Assignment
From the line with "## Eliminar un grupo" to the final line of the records, every line is to be duplicated exactly, both of those lines included.

Material for this exercise
------------------------------------
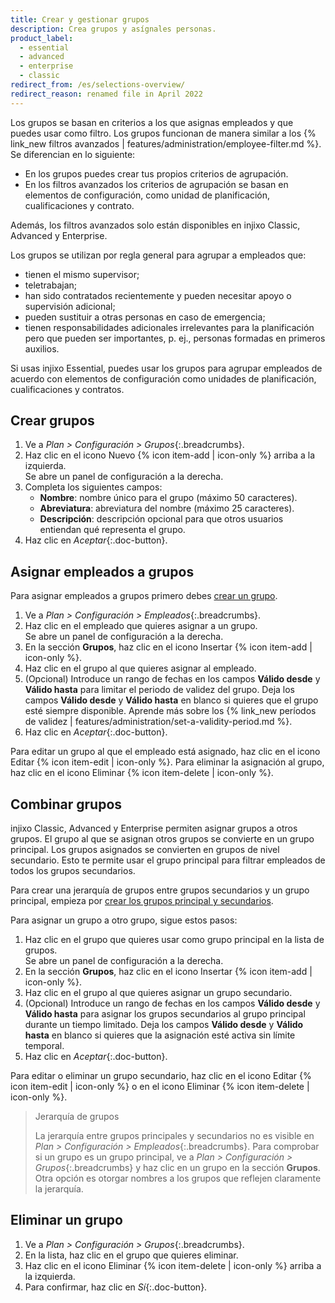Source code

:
 ```yaml
---
title: Crear y gestionar grupos
description: Crea grupos y asígnales personas.
product_label:
  - essential
  - advanced
  - enterprise
  - classic
redirect_from: /es/selections-overview/
redirect_reason: renamed file in April 2022
---
```


Los grupos se basan en criterios a los que asignas empleados y que puedes usar como filtro. Los grupos funcionan de manera similar a los {% link_new filtros avanzados | features/administration/employee-filter.md %}. Se diferencian en lo siguiente:

- En los grupos puedes crear tus propios criterios de agrupación.
- En los filtros avanzados los criterios de agrupación se basan en elementos de configuración, como unidad de planificación, cualificaciones y contrato.

Además, los filtros avanzados solo están disponibles en injixo Classic, Advanced y Enterprise.

Los grupos se utilizan por regla general para agrupar a empleados que:

- tienen el mismo supervisor;
- teletrabajan;
- han sido contratados recientemente y pueden necesitar apoyo o supervisión adicional;
- pueden sustituir a otras personas en caso de emergencia;
- tienen responsabilidades adicionales irrelevantes para la planificación pero que pueden ser importantes, p.&nbsp;ej., personas formadas en primeros auxilios.

Si usas injixo Essential, puedes usar los grupos para agrupar empleados de acuerdo con elementos de configuración como unidades de planificación, cualificaciones y contratos.

## Crear grupos

1. Ve a _Plan > Configuración > Grupos_{:.breadcrumbs}.
2. Haz clic en el icono Nuevo {% icon item-add | icon-only %} arriba a la izquierda.  
    Se abre un panel de configuración a la derecha.
3. Completa los siguientes campos:
    - **Nombre**: nombre único para el grupo (máximo 50 caracteres).
    - **Abreviatura**: abreviatura del nombre (máximo 25 caracteres).
    - **Descripción**: descripción opcional para que otros usuarios entiendan qué representa el grupo.
4. Haz clic en _Aceptar_{:.doc-button}.

## Asignar empleados a grupos

Para asignar empleados a grupos primero debes [crear un grupo](#crear-grupos).

1. Ve a _Plan > Configuración > Empleados_{:.breadcrumbs}.
2. Haz clic en el empleado que quieres asignar a un grupo.  
   Se abre un panel de configuración a la derecha.
3. En la sección **Grupos**, haz clic en el icono Insertar {% icon item-add | icon-only %}.
4. Haz clic en el grupo al que quieres asignar al empleado.
5. (Opcional) Introduce un rango de fechas en los campos **Válido desde** y **Válido hasta** para limitar el periodo de validez del grupo. Deja los campos **Válido desde** y **Válido hasta** en blanco si quieres que el grupo esté siempre disponible. Aprende más sobre los {% link_new períodos de validez | features/administration/set-a-validity-period.md %}.
6. Haz clic en _Aceptar_{:.doc-button}.

Para editar un grupo al que el empleado está asignado, haz clic en el icono Editar {% icon item-edit | icon-only %}. Para eliminar la asignación al grupo, haz clic en el icono Eliminar {% icon item-delete | icon-only %}.

## Combinar grupos

injixo Classic, Advanced y Enterprise permiten asignar grupos a otros grupos. El grupo al que se asignan otros grupos se convierte en un grupo principal. Los grupos asignados se convierten en grupos de nivel secundario. Esto te permite usar el grupo principal para filtrar empleados de todos los grupos secundarios.

Para crear una jerarquía de grupos entre grupos secundarios y un grupo principal, empieza por [crear los grupos principal y secundarios](#crear-grupos).

Para asignar un grupo a otro grupo, sigue estos pasos:

1. Haz clic en el grupo que quieres usar como grupo principal en la lista de grupos.  
   Se abre un panel de configuración a la derecha.
2. En la sección **Grupos**, haz clic en el icono Insertar {% icon item-add | icon-only %}.
3. Haz clic en el grupo al que quieres asignar un grupo secundario.
4. (Opcional) Introduce un rango de fechas en los campos **Válido desde** y **Válido hasta** para asignar los grupos secundarios al grupo principal durante un tiempo limitado. Deja los campos **Válido desde** y **Válido hasta** en blanco si quieres que la asignación esté activa sin límite temporal.
5. Haz clic en _Aceptar_{:.doc-button}.

Para editar o eliminar un grupo secundario, haz clic en el icono Editar {% icon item-edit | icon-only %} o en el icono Eliminar {% icon item-delete | icon-only %}.

> Jerarquía de grupos
>
> La jerarquía entre grupos principales y secundarios no es visible en _Plan > Configuración > Empleados_{:.breadcrumbs}. Para comprobar si un grupo es un grupo principal, ve a _Plan > Configuración > Grupos_{:.breadcrumbs} y haz clic en un grupo en la sección **Grupos**. Otra opción es otorgar nombres a los grupos que reflejen claramente la jerarquía.

## Eliminar un grupo

1. Ve a _Plan > Configuración > Grupos_{:.breadcrumbs}.
2. En la lista, haz clic en el grupo que quieres eliminar.
3. Haz clic en el icono Eliminar {% icon item-delete | icon-only %} arriba a la izquierda.
4. Para confirmar, haz clic en _Sí_{:.doc-button}.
------------------------------------
Response area
## Eliminar un grupo

1. Ve a _Plan > Configuración > Grupos_{:.breadcrumbs}.
2. En la lista, haz clic en el grupo que quieres eliminar.
3. Haz clic en el icono Eliminar {% icon item-delete | icon-only %} arriba a la izquierda.
4. Para confirmar, haz clic en _Sí_{:.doc-button}.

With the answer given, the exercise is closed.